Answer the questions below
What type of monitoring is a useful way to detect RAG poisoning? Behavioural
What does output drift reflect instead of a sudden failure? Gradual Influence
Conclusion
Retrieval-Augmented Generation changes how trust operates in AI systems by allowing external data to influence model outputs at inference time. While this can improve relevance in some scenarios, it also introduces new security risks when retrieved content is untrusted, manipulated, or poorly governed.
In this room, you learned that retrieval acts as a critical trust boundary, enabling indirect prompt injection, retrieval poisoning, and subtle manipulation without interacting with the user prompt.
Key Takeaways
RAG systems expand the attack surface beyond traditional inputs
Retrieval can amplify risk even when systems behave “as designed”
Security failures often occur silently, without obvious errors
Framework Perspective
The risks explored in this room align with how modern AI security frameworks model retrieval-driven failures.
OWASP Top 10 for LLM Applications
LLM01 – Indirect Prompt Injection: Retrieved content can influence model behaviour without direct access to the prompt.

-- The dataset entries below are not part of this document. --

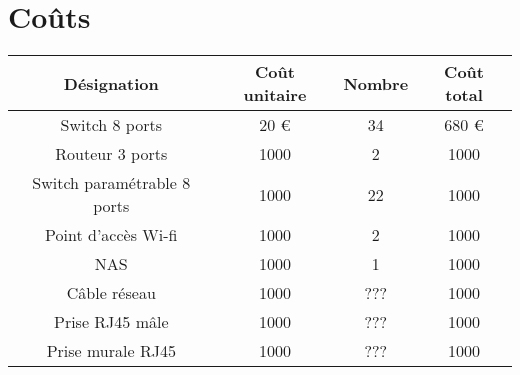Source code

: \documentclass[oneside,10pt]{article}
\begin{document}
\section{Co\^uts}
\begin{tabular}{|c|c|c|c|}
  \hline
  D\'esignation & Co\^ut unitaire & Nombre & Co\^ut total \\
  \hline \hline
  Switch 8 ports & 20 \euro & 34 & 680 \euro \\
  \hline
  Routeur 3 ports & 1000 & 2 & 1000 \\
  \hline
  Switch param\'etrable 8 ports & 1000 & 22 & 1000 \\
  \hline
  Point d'acc\`es Wi-fi & 1000 & 2 & 1000 \\
  \hline
  NAS & 1000 & 1 & 1000 \\
  \hline
  C\^able réseau & 1000 & ??? & 1000 \\
  \hline
  Prise RJ45 mâle & 1000 & ??? & 1000 \\
  \hline
  Prise murale RJ45 & 1000 & ??? & 1000 \\
  \hline
\end{tabular}
\end{document}
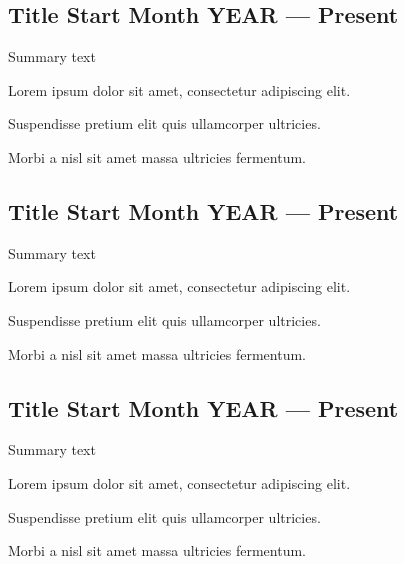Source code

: \documentclass[a4paper,12pt]{article}
\begin{document}


\subsection{{Title \hfill Start Month YEAR --- Present}}
\vspace*{3pt}
Summary text
\begin{zitemize}
\item Lorem ipsum dolor sit amet, consectetur adipiscing elit.
\item Suspendisse pretium elit quis ullamcorper ultricies.
\item Morbi a nisl sit amet massa ultricies fermentum.
\end{zitemize}


\subsection{{Title \hfill Start Month YEAR --- Present}}
\vspace*{3pt}
Summary text
\begin{zitemize}
\item Lorem ipsum dolor sit amet, consectetur adipiscing elit.
\item Suspendisse pretium elit quis ullamcorper ultricies.
\item Morbi a nisl sit amet massa ultricies fermentum.
\end{zitemize}



\subsection{{Title \hfill Start Month YEAR --- Present}}
Summary text
\vspace*{3pt}
\begin{zitemize}
\item Lorem ipsum dolor sit amet, consectetur adipiscing elit.
\item Suspendisse pretium elit quis ullamcorper ultricies.
\item Morbi a nisl sit amet massa ultricies fermentum.
\end{zitemize}
\end{document}
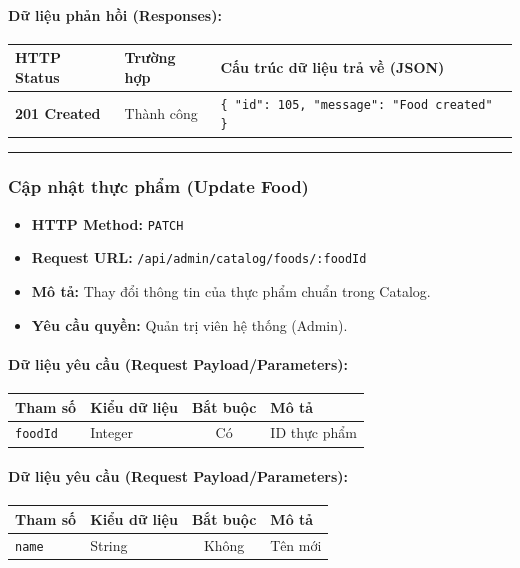 \documentclass[12pt,a4paper]{article}
\begin{document}
\paragraph{Dữ liệu phản hồi (Responses):}
\begin{longtable}{|p{2.8cm}|p{3.2cm}|p{8.0cm}|}
\hline
\textbf{HTTP Status} & \textbf{Trường hợp} & \textbf{Cấu trúc dữ liệu trả về (JSON)} \\ \hline
\endhead
\textbf{201 Created} & Thành công & \texttt{\{ "id": 105, "message": "Food created" \}} \\ \hline
\end{longtable}

\vskip 0.4cm
\noindent\rule{\textwidth}{0.3pt}
\vskip 0.4cm

\subsubsection{Cập nhật thực phẩm (Update Food)}
\begin{itemize}[leftmargin=*]
    \item \textbf{HTTP Method:} \texttt{PATCH}
    \item \textbf{Request URL:} \texttt{/api/admin/catalog/foods/:foodId}
    \item \textbf{Mô tả:} Thay đổi thông tin của thực phẩm chuẩn trong Catalog.
    \item \textbf{Yêu cầu quyền:} Quản trị viên hệ thống (Admin).
\end{itemize}

\paragraph{Dữ liệu yêu cầu (Request Payload/Parameters):}
\begin{longtable}{|p{2.8cm}|p{2.2cm}|c|p{7.0cm}|}
\hline
\textbf{Tham số} & \textbf{Kiểu dữ liệu} & \textbf{Bắt buộc} & \textbf{Mô tả} \\ \hline
\endhead
\texttt{foodId} & Integer & Có & ID thực phẩm \\ \hline
\end{longtable}

\paragraph{Dữ liệu yêu cầu (Request Payload/Parameters):}
\begin{longtable}{|p{2.8cm}|p{2.2cm}|c|p{7.0cm}|}
\hline
\textbf{Tham số} & \textbf{Kiểu dữ liệu} & \textbf{Bắt buộc} & \textbf{Mô tả} \\ \hline
\endhead
\texttt{name} & String & Không & Tên mới \\ \hline
\end{longtable}
\end{document}
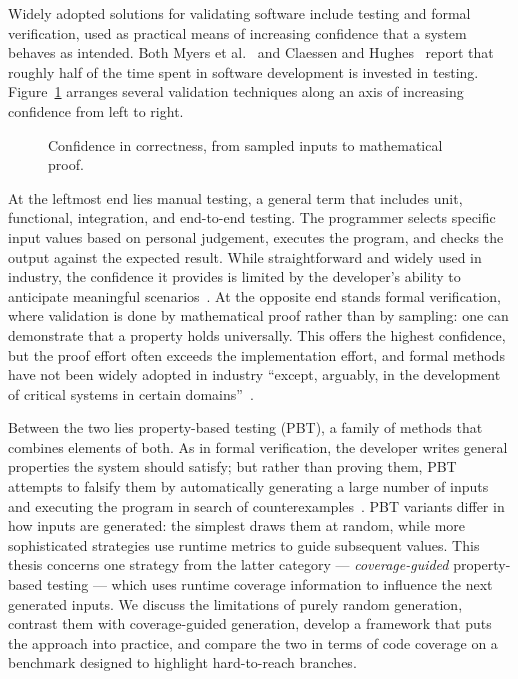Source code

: \documentclass[11pt,a4paper]{report}
\begin{document}
Widely adopted solutions for validating software include testing and formal verification, used as
practical means of increasing confidence that a system behaves as intended. Both Myers et al.~\cite{myers}
and Claessen and Hughes~\cite{claessen2000} report that roughly half of the time spent in software
development is invested in testing. Figure~\ref{fig:confidence} arranges several validation techniques
along an axis of increasing confidence from left to right.

\begin{figure}[t]
\centering
{}
\caption{Confidence in correctness, from sampled inputs to mathematical proof.}
\label{fig:confidence}
\end{figure}

At the leftmost end lies manual testing, a general term that includes unit, functional, integration, and
end-to-end testing. The programmer selects specific input values based on personal judgement, executes the
program, and checks the output against the expected result. While straightforward and widely used in
industry, the confidence it provides is limited by the developer's ability to anticipate meaningful
scenarios~\cite{garousi}. At the opposite end stands formal verification, where validation is done by
mathematical proof rather than by sampling: one can demonstrate that a property holds universally. This
offers the highest confidence, but the proof effort often exceeds the implementation effort, and formal
methods have not been widely adopted in industry ``except, arguably, in the development of critical
systems in certain domains''~\cite{woodcock}.

Between the two lies property-based testing (PBT), a family of methods that combines elements of both. As
in formal verification, the developer writes general properties the system should satisfy; but rather than
proving them, PBT attempts to falsify them by automatically generating a large number of inputs and
executing the program in search of counterexamples~\cite{claessen2000}. PBT variants differ in how inputs
are generated: the simplest draws them at random, while more sophisticated strategies use runtime metrics
to guide subsequent values. This thesis concerns one strategy from the latter category — \emph{coverage-guided}
property-based testing — which uses runtime coverage information to influence the next generated inputs. We
discuss the limitations of purely random generation, contrast them with coverage-guided generation,
develop a framework that puts the approach into practice, and compare the two in terms of code coverage on
a benchmark designed to highlight hard-to-reach branches.
\end{document}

LLM04 – Data & Model Poisoning: Inference-time poisoning occurs when untrusted or stale data is retrieved and amplified.
LLM07 – Insecure Model Monitoring: RAG failures often remain undetected without retrieval and output monitoring.
NIST AI Risk Management Framework
Map: Identify dependencies on internal and external knowledge sources.
Measure: Evaluate how retrieved data affects outputs.
Manage: Apply controls across ingestion, retrieval, and monitoring.
EU AI Act
Article 9: Risk management for system behaviour.
Article 10: Data governance, quality, and lifecycle management.
Across all frameworks, retrieval risks are treated as system-level trust failures rather than model defects.